> _Exercise description_: What you return should match the entries below exactly, only without the images.

> _Record extracts_:

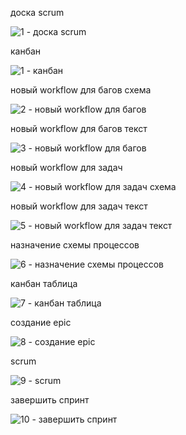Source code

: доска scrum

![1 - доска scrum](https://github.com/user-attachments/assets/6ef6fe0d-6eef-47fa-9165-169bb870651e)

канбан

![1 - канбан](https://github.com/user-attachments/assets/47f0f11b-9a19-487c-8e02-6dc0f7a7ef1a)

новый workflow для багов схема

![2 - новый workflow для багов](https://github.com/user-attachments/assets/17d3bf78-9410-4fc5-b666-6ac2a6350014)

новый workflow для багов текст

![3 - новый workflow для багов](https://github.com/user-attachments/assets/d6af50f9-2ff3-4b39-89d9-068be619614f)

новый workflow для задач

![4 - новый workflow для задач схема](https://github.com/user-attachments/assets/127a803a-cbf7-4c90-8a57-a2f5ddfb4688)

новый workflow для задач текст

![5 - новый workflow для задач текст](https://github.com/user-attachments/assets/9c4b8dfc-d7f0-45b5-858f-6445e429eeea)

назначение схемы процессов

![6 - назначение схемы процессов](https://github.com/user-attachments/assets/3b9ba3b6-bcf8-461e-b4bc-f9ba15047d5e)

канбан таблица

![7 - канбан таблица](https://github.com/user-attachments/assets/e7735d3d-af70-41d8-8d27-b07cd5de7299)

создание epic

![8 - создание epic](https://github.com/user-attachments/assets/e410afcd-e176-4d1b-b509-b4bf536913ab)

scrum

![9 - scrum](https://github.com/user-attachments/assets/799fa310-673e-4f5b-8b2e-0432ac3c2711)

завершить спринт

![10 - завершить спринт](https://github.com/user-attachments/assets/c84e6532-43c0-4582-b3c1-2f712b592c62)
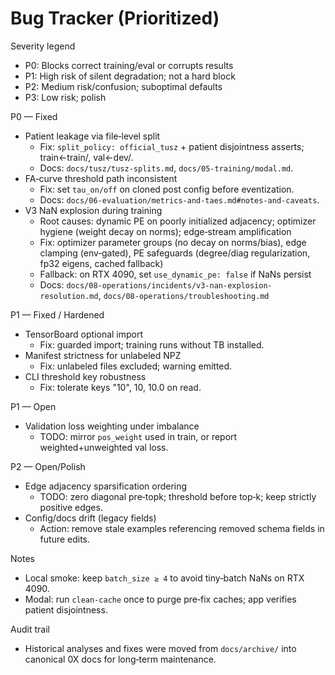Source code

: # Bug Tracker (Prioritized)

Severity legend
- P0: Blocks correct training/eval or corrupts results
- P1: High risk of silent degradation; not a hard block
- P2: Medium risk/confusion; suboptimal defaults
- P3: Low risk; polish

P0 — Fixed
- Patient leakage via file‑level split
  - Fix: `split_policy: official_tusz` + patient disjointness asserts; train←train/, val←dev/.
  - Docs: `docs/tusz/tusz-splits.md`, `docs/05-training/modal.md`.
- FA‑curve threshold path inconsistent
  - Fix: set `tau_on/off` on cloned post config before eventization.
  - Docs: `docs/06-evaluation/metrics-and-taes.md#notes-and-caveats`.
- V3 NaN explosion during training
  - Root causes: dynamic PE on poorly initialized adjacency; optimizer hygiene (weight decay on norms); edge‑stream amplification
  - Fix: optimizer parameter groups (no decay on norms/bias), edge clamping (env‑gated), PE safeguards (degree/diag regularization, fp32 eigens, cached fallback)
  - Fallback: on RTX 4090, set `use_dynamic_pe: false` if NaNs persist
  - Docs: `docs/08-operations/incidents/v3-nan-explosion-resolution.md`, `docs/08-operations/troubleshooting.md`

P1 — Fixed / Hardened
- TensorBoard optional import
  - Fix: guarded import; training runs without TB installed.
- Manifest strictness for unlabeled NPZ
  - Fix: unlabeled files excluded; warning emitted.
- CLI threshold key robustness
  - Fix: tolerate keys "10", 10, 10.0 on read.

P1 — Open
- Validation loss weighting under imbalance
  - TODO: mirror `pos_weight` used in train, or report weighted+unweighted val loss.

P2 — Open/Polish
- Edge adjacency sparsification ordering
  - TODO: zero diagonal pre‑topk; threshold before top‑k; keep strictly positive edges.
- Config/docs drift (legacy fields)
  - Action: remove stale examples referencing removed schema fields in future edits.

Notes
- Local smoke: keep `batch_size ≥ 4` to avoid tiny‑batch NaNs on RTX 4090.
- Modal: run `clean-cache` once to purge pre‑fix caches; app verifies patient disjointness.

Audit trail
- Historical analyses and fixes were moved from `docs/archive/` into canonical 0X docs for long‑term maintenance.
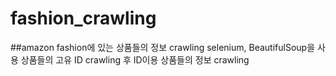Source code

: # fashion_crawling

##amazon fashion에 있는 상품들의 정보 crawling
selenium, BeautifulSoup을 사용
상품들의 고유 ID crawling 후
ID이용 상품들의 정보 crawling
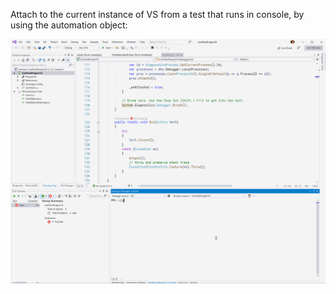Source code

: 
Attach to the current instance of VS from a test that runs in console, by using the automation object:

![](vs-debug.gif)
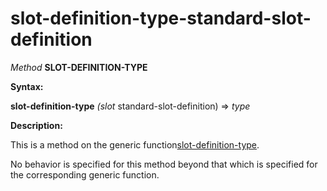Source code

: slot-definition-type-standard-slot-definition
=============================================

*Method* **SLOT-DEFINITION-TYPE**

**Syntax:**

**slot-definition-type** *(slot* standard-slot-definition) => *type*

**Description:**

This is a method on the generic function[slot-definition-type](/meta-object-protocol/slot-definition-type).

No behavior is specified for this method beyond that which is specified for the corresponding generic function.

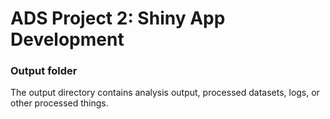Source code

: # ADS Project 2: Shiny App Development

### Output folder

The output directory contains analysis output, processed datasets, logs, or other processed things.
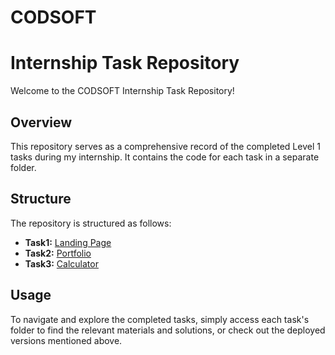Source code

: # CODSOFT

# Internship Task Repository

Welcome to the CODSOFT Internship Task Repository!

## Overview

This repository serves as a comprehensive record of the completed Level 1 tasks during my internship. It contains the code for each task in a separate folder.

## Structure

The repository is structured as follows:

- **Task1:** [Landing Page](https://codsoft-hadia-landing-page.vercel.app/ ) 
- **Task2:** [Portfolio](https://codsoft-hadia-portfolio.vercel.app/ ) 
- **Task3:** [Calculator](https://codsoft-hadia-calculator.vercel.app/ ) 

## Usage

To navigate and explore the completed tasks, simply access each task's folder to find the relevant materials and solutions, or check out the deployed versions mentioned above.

> _Answer section_:
Source code

: доска scrum

![1 - доска scrum](https://github.com/user-attachments/assets/6ef6fe0d-6eef-47fa-9165-169bb870651e)

канбан

![1 - канбан](https://github.com/user-attachments/assets/47f0f11b-9a19-487c-8e02-6dc0f7a7ef1a)

новый workflow для багов схема

![2 - новый workflow для багов](https://github.com/user-attachments/assets/17d3bf78-9410-4fc5-b666-6ac2a6350014)

новый workflow для багов текст

![3 - новый workflow для багов](https://github.com/user-attachments/assets/d6af50f9-2ff3-4b39-89d9-068be619614f)

новый workflow для задач

![4 - новый workflow для задач схема](https://github.com/user-attachments/assets/127a803a-cbf7-4c90-8a57-a2f5ddfb4688)

новый workflow для задач текст

![5 - новый workflow для задач текст](https://github.com/user-attachments/assets/9c4b8dfc-d7f0-45b5-858f-6445e429eeea)

назначение схемы процессов

![6 - назначение схемы процессов](https://github.com/user-attachments/assets/3b9ba3b6-bcf8-461e-b4bc-f9ba15047d5e)

канбан таблица

![7 - канбан таблица](https://github.com/user-attachments/assets/e7735d3d-af70-41d8-8d27-b07cd5de7299)

создание epic

![8 - создание epic](https://github.com/user-attachments/assets/e410afcd-e176-4d1b-b509-b4bf536913ab)

scrum

![9 - scrum](https://github.com/user-attachments/assets/799fa310-673e-4f5b-8b2e-0432ac3c2711)

завершить спринт

![10 - завершить спринт](https://github.com/user-attachments/assets/c84e6532-43c0-4582-b3c1-2f712b592c62)
Source code

: # Bug Tracker (Prioritized)

Severity legend
- P0: Blocks correct training/eval or corrupts results
- P1: High risk of silent degradation; not a hard block
- P2: Medium risk/confusion; suboptimal defaults
- P3: Low risk; polish

P0 — Fixed
- Patient leakage via file‑level split
  - Fix: `split_policy: official_tusz` + patient disjointness asserts; train←train/, val←dev/.
  - Docs: `docs/tusz/tusz-splits.md`, `docs/05-training/modal.md`.
- FA‑curve threshold path inconsistent
  - Fix: set `tau_on/off` on cloned post config before eventization.
  - Docs: `docs/06-evaluation/metrics-and-taes.md#notes-and-caveats`.
- V3 NaN explosion during training
  - Root causes: dynamic PE on poorly initialized adjacency; optimizer hygiene (weight decay on norms); edge‑stream amplification
  - Fix: optimizer parameter groups (no decay on norms/bias), edge clamping (env‑gated), PE safeguards (degree/diag regularization, fp32 eigens, cached fallback)
  - Fallback: on RTX 4090, set `use_dynamic_pe: false` if NaNs persist
  - Docs: `docs/08-operations/incidents/v3-nan-explosion-resolution.md`, `docs/08-operations/troubleshooting.md`

P1 — Fixed / Hardened
- TensorBoard optional import
  - Fix: guarded import; training runs without TB installed.
- Manifest strictness for unlabeled NPZ
  - Fix: unlabeled files excluded; warning emitted.
- CLI threshold key robustness
  - Fix: tolerate keys "10", 10, 10.0 on read.

P1 — Open
- Validation loss weighting under imbalance
  - TODO: mirror `pos_weight` used in train, or report weighted+unweighted val loss.

P2 — Open/Polish
- Edge adjacency sparsification ordering
  - TODO: zero diagonal pre‑topk; threshold before top‑k; keep strictly positive edges.
- Config/docs drift (legacy fields)
  - Action: remove stale examples referencing removed schema fields in future edits.

Notes
- Local smoke: keep `batch_size ≥ 4` to avoid tiny‑batch NaNs on RTX 4090.
- Modal: run `clean-cache` once to purge pre‑fix caches; app verifies patient disjointness.

Audit trail
- Historical analyses and fixes were moved from `docs/archive/` into canonical 0X docs for long‑term maintenance.
Source code

: # fashion_crawling

##amazon fashion에 있는 상품들의 정보 crawling
selenium, BeautifulSoup을 사용
상품들의 고유 ID crawling 후
ID이용 상품들의 정보 crawling
Source code

: 
Attach to the current instance of VS from a test that runs in console, by using the automation object:

![](vs-debug.gif)
Source code

: slot-definition-type-standard-slot-definition
=============================================

*Method* **SLOT-DEFINITION-TYPE**

**Syntax:**

**slot-definition-type** *(slot* standard-slot-definition) => *type*

**Description:**

This is a method on the generic function[slot-definition-type](/meta-object-protocol/slot-definition-type).

No behavior is specified for this method beyond that which is specified for the corresponding generic function.

Source code

: # ADS Project 2: Shiny App Development

### Output folder

The output directory contains analysis output, processed datasets, logs, or other processed things.
Source code

: # CODSOFT

# Internship Task Repository

Welcome to the CODSOFT Internship Task Repository!

## Overview

This repository serves as a comprehensive record of the completed Level 1 tasks during my internship. It contains the code for each task in a separate folder.

## Structure

The repository is structured as follows:

- **Task1:** [Landing Page](https://codsoft-hadia-landing-page.vercel.app/ ) 
- **Task2:** [Portfolio](https://codsoft-hadia-portfolio.vercel.app/ ) 
- **Task3:** [Calculator](https://codsoft-hadia-calculator.vercel.app/ ) 

## Usage

To navigate and explore the completed tasks, simply access each task's folder to find the relevant materials and solutions, or check out the deployed versions mentioned above.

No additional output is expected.